What is needed = Please repeat the whole listing exactly, but leave the pictures out.
-=-=-
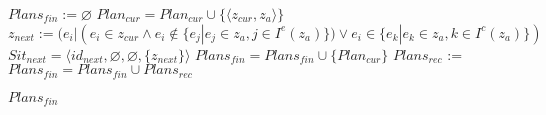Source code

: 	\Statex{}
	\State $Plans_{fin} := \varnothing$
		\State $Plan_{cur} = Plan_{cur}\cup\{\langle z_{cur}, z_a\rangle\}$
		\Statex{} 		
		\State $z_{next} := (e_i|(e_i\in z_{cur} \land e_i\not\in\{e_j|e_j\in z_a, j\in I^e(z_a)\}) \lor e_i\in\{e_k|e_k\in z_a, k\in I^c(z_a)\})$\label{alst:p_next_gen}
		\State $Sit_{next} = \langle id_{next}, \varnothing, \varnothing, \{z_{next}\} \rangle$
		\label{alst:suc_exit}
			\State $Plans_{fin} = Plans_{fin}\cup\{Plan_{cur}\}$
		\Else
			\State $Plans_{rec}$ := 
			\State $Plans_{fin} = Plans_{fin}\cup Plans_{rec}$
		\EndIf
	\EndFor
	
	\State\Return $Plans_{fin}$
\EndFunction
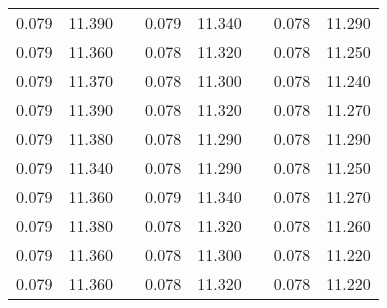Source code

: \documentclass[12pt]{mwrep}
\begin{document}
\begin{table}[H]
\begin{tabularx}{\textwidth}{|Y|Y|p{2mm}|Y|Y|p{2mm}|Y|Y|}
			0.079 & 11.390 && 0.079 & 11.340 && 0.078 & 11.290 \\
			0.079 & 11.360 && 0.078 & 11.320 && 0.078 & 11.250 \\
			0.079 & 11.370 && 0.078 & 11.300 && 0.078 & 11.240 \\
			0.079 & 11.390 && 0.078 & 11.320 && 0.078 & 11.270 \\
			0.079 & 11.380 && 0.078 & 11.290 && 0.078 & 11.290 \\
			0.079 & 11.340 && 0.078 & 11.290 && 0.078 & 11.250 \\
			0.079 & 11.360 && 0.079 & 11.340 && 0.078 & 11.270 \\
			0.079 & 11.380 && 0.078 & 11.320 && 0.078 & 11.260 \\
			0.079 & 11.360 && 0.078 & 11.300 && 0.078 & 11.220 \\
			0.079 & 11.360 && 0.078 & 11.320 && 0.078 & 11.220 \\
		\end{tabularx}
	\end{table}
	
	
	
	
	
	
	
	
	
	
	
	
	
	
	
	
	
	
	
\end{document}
-=-=-
Output for this exercise =
Source code

: 	\Statex{}
	\State $Plans_{fin} := \varnothing$
		\State $Plan_{cur} = Plan_{cur}\cup\{\langle z_{cur}, z_a\rangle\}$
		\Statex{} 		
		\State $z_{next} := (e_i|(e_i\in z_{cur} \land e_i\not\in\{e_j|e_j\in z_a, j\in I^e(z_a)\}) \lor e_i\in\{e_k|e_k\in z_a, k\in I^c(z_a)\})$\label{alst:p_next_gen}
		\State $Sit_{next} = \langle id_{next}, \varnothing, \varnothing, \{z_{next}\} \rangle$
		\label{alst:suc_exit}
			\State $Plans_{fin} = Plans_{fin}\cup\{Plan_{cur}\}$
		\Else
			\State $Plans_{rec}$ := 
			\State $Plans_{fin} = Plans_{fin}\cup Plans_{rec}$
		\EndIf
	\EndFor
	
	\State\Return $Plans_{fin}$
\EndFunction
Source code

: \documentclass[12pt]{mwrep}
\begin{document}
\begin{table}[H]
\begin{tabularx}{\textwidth}{|Y|Y|p{2mm}|Y|Y|p{2mm}|Y|Y|}
			0.079 & 11.390 && 0.079 & 11.340 && 0.078 & 11.290 \\
			0.079 & 11.360 && 0.078 & 11.320 && 0.078 & 11.250 \\
			0.079 & 11.370 && 0.078 & 11.300 && 0.078 & 11.240 \\
			0.079 & 11.390 && 0.078 & 11.320 && 0.078 & 11.270 \\
			0.079 & 11.380 && 0.078 & 11.290 && 0.078 & 11.290 \\
			0.079 & 11.340 && 0.078 & 11.290 && 0.078 & 11.250 \\
			0.079 & 11.360 && 0.079 & 11.340 && 0.078 & 11.270 \\
			0.079 & 11.380 && 0.078 & 11.320 && 0.078 & 11.260 \\
			0.079 & 11.360 && 0.078 & 11.300 && 0.078 & 11.220 \\
			0.079 & 11.360 && 0.078 & 11.320 && 0.078 & 11.220 \\
		\end{tabularx}
	\end{table}
	
	
	
	
	
	
	
	
	
	
	
	
	
	
	
	
	
	
	
\end{document}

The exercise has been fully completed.